En Belgique, c’est 24h01 qui paraît pour la première fois fin 2013. Dès sa sortie, il est vendu à 3 800 exemplaires. Son quatrième tome, tout juste sorti dans les librairies, est le résultat de plusieurs leçons tirées par les principaux éditeurs. La mise en page a connu certaines modifications et, à l’occasion de son quatrième volet, le premier mook belge a développé son site Internet. « Il y a eu un engouement pour le lancement et beaucoup d’attentes alors que les fonds étaient plutôt maigres et le produit expérimental, explique Quentin Jardin, nouveau rédacteur en chef. Les lecteurs ont été déçus. Pour le numéro 2, nous n’avons vendu que 2 500 exemplaires. Le troisième a changé de mise en page et on est remontés. Dans ce nouveau numéro, il y a une forte évolution : on va plus loin dans la nouveauté, la mise en page, le site internet… On espère atteindre les 4 000 exemplaires. »

L’objectif reste assez faible, en comparaison aux 50 000 exemplaires de Revue XXI, son homologue français, vendus après sept ans de publication.
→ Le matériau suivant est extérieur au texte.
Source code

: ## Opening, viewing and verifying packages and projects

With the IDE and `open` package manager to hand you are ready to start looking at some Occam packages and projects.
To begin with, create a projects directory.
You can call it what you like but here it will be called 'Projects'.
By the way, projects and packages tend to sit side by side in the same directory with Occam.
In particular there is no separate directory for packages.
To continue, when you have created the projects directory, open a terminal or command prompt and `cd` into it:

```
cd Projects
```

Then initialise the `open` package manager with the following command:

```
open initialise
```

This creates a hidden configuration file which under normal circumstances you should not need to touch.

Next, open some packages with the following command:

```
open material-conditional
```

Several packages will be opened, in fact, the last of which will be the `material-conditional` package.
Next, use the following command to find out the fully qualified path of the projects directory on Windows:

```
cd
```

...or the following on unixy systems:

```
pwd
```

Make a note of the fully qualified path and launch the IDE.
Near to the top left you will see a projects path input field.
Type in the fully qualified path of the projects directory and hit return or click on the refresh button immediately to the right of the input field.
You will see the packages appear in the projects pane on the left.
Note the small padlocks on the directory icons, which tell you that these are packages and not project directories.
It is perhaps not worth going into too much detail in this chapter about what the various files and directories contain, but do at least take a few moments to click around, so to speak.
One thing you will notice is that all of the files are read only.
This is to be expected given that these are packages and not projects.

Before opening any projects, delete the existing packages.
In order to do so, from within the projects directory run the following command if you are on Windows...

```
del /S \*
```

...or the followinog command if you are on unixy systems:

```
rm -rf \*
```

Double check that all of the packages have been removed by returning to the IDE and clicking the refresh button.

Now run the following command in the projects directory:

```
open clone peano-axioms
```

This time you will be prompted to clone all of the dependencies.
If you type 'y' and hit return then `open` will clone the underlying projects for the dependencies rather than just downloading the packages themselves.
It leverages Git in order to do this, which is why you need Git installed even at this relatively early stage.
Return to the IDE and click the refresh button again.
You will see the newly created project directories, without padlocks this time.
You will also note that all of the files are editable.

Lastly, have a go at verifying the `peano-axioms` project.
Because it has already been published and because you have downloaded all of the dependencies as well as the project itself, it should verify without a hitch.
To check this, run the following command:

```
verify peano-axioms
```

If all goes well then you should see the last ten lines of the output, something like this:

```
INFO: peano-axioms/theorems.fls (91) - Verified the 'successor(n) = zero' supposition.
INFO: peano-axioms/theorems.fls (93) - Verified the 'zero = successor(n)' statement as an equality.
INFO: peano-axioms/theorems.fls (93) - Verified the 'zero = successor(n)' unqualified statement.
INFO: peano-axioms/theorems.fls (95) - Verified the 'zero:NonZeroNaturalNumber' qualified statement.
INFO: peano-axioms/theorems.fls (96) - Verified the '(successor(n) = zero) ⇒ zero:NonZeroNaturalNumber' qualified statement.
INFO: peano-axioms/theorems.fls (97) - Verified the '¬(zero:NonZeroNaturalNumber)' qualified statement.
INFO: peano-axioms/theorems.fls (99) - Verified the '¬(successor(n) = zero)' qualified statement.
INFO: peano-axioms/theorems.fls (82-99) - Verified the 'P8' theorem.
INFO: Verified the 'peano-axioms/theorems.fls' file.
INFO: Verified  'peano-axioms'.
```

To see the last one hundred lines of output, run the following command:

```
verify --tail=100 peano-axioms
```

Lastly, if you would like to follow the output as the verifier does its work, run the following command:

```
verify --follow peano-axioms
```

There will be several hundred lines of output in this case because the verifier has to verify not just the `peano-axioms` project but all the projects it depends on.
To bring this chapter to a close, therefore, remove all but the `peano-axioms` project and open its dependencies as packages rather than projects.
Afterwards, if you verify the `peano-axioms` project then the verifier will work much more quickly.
Mais se cantonner à cette comparaison relève davantage de l’absurde, le marché français n’ayant bien sûr rien à voir avec le nombre de lecteurs potentiels de la Belgique francophone.

Réintégrer la tradition des belles revues

Après 24h01, c’est au tour de Karoo, plutôt axé sur l’actualité culturelle, de se développer. Deux numéros ont été publiés. Selon Laurent Corbeel, son directeur de publication, « le mook n’est qu’une vitrine de notre plateforme en ligne. Karoo s’inscrit dans la tradition des revues. Mook est un mot-valise pratique pour communiquer mais c’est tout. On réintègre la tradition des belles revues ».

Une volonté qui se traduit aussi par la sortie de Médor, troisième magazine du genre. Fruit de trois ans de réflexions et d’idées, Médor regroupe une équipe de 17 journalistes, photographes et illustrateurs. Son premier numéro devrait sortir en septembre 2015. Précis dans son slogan, il affirme être « le trimestriel coopératif belge d’enquêtes et de récits ».

À en croire ce bourgeonnement de mooks chez les Belges, le lectorat serait friand de long format et d’illustrations soignées. Mais la situation reste très fragile et rien n’est assuré. Médor et Karoo dansent encore sur un fil. Une des principales difficultés résiderait aussi dans le fait que Revue XXI ferait de l’ombre à ses concurrents belges, même en Belgique. Selon Marie Vanoost, spécialiste du journalisme narratif actuellement en doctorat à l’Université Catholique de Louvain, « En Belgique, les mooks sont dans une situation difficile car comme il existe déjà XXI pour les sujets étrangers, ils sont obligés d’apporter leurs particularités régionales ».

Alors, trop de mooks belges nuit-il au mook belge ? Pas forcément. Si 24h01, Médor et Karoo parviennent chacun à définir une ligne éditoriale unique et précise, ils pourront rester sur le marché. Olivier Hauglustaine, direction de publication de 24h01, semble d’ailleurs assez serein : « Il y a bien une place pour 24h01 en Belgique malgré la perméabilité, aussi, du marché belge au marché français ».